L’inchiesta sulla centrale a carbone di Vado Ligure, sull’inquinamento e sui morti, è tutta in questo scambio di battute tra due dirigenti del ministero dell’Ambiente. Che ne esce a pezzi.
Ma le 110 pagine dei Noe dei carabinieri citano spesso Claudio De Vincenti, sottosegretario alla Presidenza del Consiglio, uomo forte di Matteo Renzi.
Riguardo a De Vincenti — non indagato — gli investigatori dicono: “Le registrazioni dimostrano come la pubblica amministrazione con particolare riferimento all’allora viceministro dello Sviluppo Economico, Claudio De Vincenti, si adoperi per suggerire la strada a Tirreno Power per aggirare la prescrizione che impone la copertura del carbone”.
De Vincenti, secondo gli investigatori, avrebbe ipotizzato di chiedere al Csm un’azione disciplinare contro il pm Francantonio Granero.
Un lavoro corposissimo quello della Procura di Savona e dei Noe: 800mila pagine.
Le frasi dei dirigenti dei ministeri sono rivelatrici: “Se si volesse fare una cosa pulita”, “Questa pulita non potrà mai essere, meno sporca…”.
Ancora: “Abbiamo una porcata da fare in trenta minuti, scritta da loro, dallo Sviluppo Economico”. Senso di colpa o sarcasmo? “Mi sputerei in faccia da solo”.
Fino a un riferimento forse all’Ilva: “Stiamo scrivendo un’altra norma porcata… c’ho un conato”.
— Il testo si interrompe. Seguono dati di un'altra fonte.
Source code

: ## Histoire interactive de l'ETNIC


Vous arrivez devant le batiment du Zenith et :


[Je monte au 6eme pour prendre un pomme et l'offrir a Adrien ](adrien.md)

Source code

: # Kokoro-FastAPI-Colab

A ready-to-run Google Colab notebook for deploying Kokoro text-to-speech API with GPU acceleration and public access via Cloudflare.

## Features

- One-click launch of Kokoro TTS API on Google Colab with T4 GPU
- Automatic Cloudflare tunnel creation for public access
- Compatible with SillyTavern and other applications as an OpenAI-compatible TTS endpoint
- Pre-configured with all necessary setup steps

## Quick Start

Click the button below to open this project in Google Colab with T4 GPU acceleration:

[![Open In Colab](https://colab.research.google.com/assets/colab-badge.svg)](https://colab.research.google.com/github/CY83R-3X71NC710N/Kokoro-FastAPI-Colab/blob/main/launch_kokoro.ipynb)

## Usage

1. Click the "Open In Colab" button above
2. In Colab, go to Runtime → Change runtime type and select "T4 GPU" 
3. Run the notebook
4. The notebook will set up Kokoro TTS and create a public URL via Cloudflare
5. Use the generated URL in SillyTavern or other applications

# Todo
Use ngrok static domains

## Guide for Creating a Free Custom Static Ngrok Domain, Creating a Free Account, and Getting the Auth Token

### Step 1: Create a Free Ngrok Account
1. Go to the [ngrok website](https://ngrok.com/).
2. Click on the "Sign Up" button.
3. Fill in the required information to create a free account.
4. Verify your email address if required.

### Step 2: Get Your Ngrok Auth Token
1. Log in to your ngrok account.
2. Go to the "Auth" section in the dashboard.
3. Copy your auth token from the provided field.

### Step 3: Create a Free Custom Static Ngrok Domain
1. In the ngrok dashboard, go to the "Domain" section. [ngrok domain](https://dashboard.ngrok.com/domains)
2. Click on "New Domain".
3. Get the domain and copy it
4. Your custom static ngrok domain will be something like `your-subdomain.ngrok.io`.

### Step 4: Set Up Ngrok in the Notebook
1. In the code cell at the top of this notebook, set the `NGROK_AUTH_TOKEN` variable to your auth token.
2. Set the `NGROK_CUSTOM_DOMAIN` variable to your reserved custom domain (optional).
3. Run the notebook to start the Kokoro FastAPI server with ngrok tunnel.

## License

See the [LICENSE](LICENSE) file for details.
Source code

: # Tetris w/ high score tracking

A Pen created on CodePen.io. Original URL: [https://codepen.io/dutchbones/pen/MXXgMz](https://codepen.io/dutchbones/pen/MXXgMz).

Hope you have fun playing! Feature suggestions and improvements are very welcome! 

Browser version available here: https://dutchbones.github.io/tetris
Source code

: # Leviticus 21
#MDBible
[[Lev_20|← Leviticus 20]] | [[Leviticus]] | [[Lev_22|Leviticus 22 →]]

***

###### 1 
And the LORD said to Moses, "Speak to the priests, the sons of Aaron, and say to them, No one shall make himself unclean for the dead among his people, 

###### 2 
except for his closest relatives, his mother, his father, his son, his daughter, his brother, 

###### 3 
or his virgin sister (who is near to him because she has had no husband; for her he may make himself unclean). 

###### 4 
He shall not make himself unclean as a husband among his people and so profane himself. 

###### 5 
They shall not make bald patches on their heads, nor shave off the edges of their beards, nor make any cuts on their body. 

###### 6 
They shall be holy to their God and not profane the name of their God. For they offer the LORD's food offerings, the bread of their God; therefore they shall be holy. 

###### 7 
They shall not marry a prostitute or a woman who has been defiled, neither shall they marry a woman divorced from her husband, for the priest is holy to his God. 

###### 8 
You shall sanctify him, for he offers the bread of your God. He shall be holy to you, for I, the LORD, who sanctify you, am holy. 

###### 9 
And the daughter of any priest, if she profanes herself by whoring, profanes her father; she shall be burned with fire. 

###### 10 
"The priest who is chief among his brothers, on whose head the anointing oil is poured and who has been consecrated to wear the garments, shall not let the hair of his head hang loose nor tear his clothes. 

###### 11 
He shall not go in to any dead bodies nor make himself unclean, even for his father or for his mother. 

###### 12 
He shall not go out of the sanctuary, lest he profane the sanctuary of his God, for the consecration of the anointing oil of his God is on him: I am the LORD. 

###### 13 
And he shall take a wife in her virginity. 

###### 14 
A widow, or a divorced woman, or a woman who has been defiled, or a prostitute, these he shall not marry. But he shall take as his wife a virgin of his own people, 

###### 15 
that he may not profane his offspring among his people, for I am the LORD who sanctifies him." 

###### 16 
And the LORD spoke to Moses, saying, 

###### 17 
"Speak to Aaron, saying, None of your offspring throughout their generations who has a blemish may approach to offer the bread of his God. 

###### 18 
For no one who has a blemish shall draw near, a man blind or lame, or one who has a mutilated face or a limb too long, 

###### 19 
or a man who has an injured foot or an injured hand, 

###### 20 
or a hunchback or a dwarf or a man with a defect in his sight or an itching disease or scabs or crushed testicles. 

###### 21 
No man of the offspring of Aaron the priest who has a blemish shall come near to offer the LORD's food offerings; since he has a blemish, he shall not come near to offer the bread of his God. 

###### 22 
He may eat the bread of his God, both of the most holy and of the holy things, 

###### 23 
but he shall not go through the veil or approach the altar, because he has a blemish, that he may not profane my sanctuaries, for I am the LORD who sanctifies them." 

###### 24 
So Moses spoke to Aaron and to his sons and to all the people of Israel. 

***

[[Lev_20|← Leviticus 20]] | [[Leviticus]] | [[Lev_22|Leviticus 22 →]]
Dal rapporto del Noe emergerebbero gli appoggi della società Tirreno Power, fino a pochi anni fa controllata da Sorgenia che faceva capo al Gruppo De Benedetti (ora è passata a Gaz de France).
De Vincenti, quindi.
Ecco una conversazione tra Massimiliano Salvi (direttore di Tirreno Power) e due dirigenti del ministero dell’Ambiente: “La Severino (Paola, ex ministro della Giustizia, oggi avvocato di Tirreno Power, ndr) mi dice… in questo Paese i governatori possono fare quello che vogliono… pure De Vincenti ieri mi dice… ma non si può fare un esposto al Csm? Non si può fare aprire un’indagine al ministero della Giustizia…”, dice Salvi. Il sottosegretario di Renzi, che si occupava di una centrale responsabile — per i pm — della morte di centinaia di persone, ipotizza con i dirigenti di perseguire i magistrati?
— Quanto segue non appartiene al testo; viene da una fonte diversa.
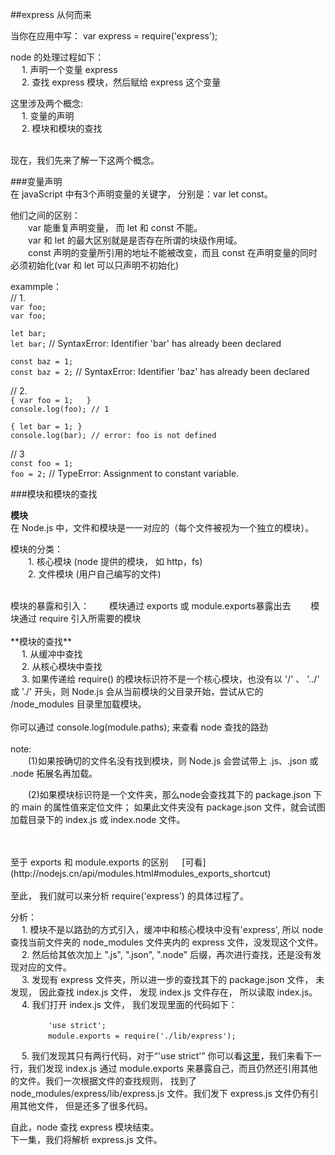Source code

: ##express 从何而来

当你在应用中写：  var express = require('express'); 

node 的处理过程如下：  
&emsp; 1. 声明一个变量 express  
&emsp; 2. 查找 express 模块，然后赋给 express 这个变量

这里涉及两个概念:  
&emsp; 1. 变量的声明  
&emsp; 2. 模块和模块的查找    

<br />
现在，我们先来了解一下这两个概念。


###变量声明  
在 javaScript 中有3个声明变量的关键字， 分别是：var let const。

他们之间的区别：  
&emsp;&emsp;var 能重复声明变量， 而 let 和 const 不能。  
&emsp;&emsp;var 和 let 的最大区别就是是否存在所谓的块级作用域。  
&emsp;&emsp;const 声明的变量所引用的地址不能被改变，而且 const 在声明变量的同时必须初始化(var 和 let 可以只声明不初始化)

exammple：  
// 1.  
`var foo;`  
`var foo;`

`let bar;`  
`let bar;`  // SyntaxError: Identifier 'bar' has already been declared

`const baz = 1;`  
`const baz = 2;` // SyntaxError: Identifier 'baz' has already been declared


// 2.  
`{
    var foo = 1;  
}`  
`console.log(foo); // 1`

`{
    let bar = 1;
}`  
`console.log(bar); // error: foo is not defined  `

// 3  
`const foo = 1;`  
 `foo = 2;` // TypeError: Assignment to constant variable.

###模块和模块的查找
    
**模块**  
在 Node.js 中，文件和模块是一一对应的（每个文件被视为一个独立的模块）。  

模块的分类：   
&emsp;&emsp;1. 核心模块 (node 提供的模块， 如 http，fs)  
&emsp;&emsp;2. 文件模块 (用户自己编写的文件)  

<br />
模块的暴露和引入：  
&emsp;&emsp;模块通过 exports 或 module.exports暴露出去  
&emsp;&emsp;模块通过 require 引入所需要的模块

<br />
<br />
**模块的查找**  <br />
&emsp; 1. 从缓冲中查找  <br />
&emsp; 2. 从核心模块中查找 <br />
&emsp; 3. 如果传递给 require() 的模块标识符不是一个核心模块，也没有以 '/' 、 '../' 或 './' 开头，则 Node.js 会从当前模块的父目录开始，尝试从它的 /node_modules 目录里加载模块。  

<br />
<br />
你可以通过 console.log(module.paths); 来查看 node 查找的路劲

<br />
<br />
note: <br />
&emsp;&emsp;(1)如果按确切的文件名没有找到模块，则 Node.js 会尝试带上 .js、.json 或 .node 拓展名再加载。

&emsp;&emsp;(2)如果模块标识符是一个文件夹，那么node会查找其下的 package.json 下的 main 的属性值来定位文件； 如果此文件夹没有 package.json 文件，就会试图加载目录下的 index.js 或 index.node 文件。

<br />
<br />
至于 exports 和 module.exports 的区别 &emsp;
[可看](http://nodejs.cn/api/modules.html#modules_exports_shortcut)

<br />
<br />
至此， 我们就可以来分析 require('express') 的具体过程了。

分析：  
&emsp; 1. 模块不是以路劲的方式引入，缓冲中和核心模块中没有'express', 所以 node 查找当前文件夹的 node_modules 文件夹内的 express 文件，没发现这个文件。  
&emsp; 2. 然后给其依次加上 ".js", ".json", ".node" 后缀，再次进行查找，还是没有发现对应的文件。  
&emsp; 3. 发现有 express 文件夹，所以进一步的查找其下的 package.json 文件， 未发现， 因此查找 index.js 文件， 发现 index.js 文件存在， 所以读取 index.js。  
&emsp; 4. 我们打开 index.js 文件， 我们发现里面的代码如下：  

&emsp;&emsp;&emsp;&emsp; `'use strict';`  
&emsp;&emsp;&emsp;&emsp; `module.exports = require('./lib/express');`  

&emsp; 5. 我们发现其只有两行代码，对于“'use strict'” 你可以看[这里](https://developer.mozilla.org/zh-CN/docs/Web/JavaScript/Reference/Strict_mode)，我们来看下一行，我们发现 index.js 通过 module.exports 来暴露自己，而且仍然还引用其他的文件。我们一次根据文件的查找规则， 找到了 node_modules/express/lib/express.js 文件。我们发下 express.js 文件仍有引用其他文件， 但是还多了很多代码。


自此，node 查找 express 模块结束。  <br />
下一集，我们将解析 express.js 文件。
I carabinieri fanno altri nomi: “A un certo punto sembra che il tentativo delle istituzioni di “dare una mano” a Tirreno Power con una norma ad hoc diventi concreto… Emerge che l’avvocato Severino abbia avuto a questo proposito un incontro con il ministro Guidi (nessuna delle due è indagata, ndr)”.
Un altro dialogo tra dirigenti, ironico, secondo gli investigatori sarebbe riferito al ministro dell’Ambiente Gian Luca Galletti: “Deve andare dal ministro”, “Dalla Severino?”, “Dalla Guidi con la Severino”. Quindi la conclusione: “Meno male che è il ministero dell’Ambiente”.
I carabinieri annotano che la norma ad personam finora non è stata approvata. Ma sono in tanti, secondo gli investigatori, a essersi spesi per la battaglia.
Così colpisce il colloquio tra un dirigente di Tirreno Power e Francesco Claudio Dini (indagato, all’epoca direttore Affari Generali del Gruppo Cir e oggi nel cda dell’Ansa e del gruppo Espresso).
I due sembrano conoscere ogni mossa del governatore Claudio Burlando: “Su Tirreno pare esserci un buon allineamento… Claudio (Burlando, ndr) ha fissato una riunione”. Burlando e il suo dirigente Gabriella Minervini, per i Noe, “si lamentano addirittura che i pareri (dei tecnici, ndr) rinforzano tantissimo la posizione del pm”.
E l’allora assessore Renzo Guccinelli (tutta la giunta Burlando è indagata) convoca i “comuni che fanno le bizze”.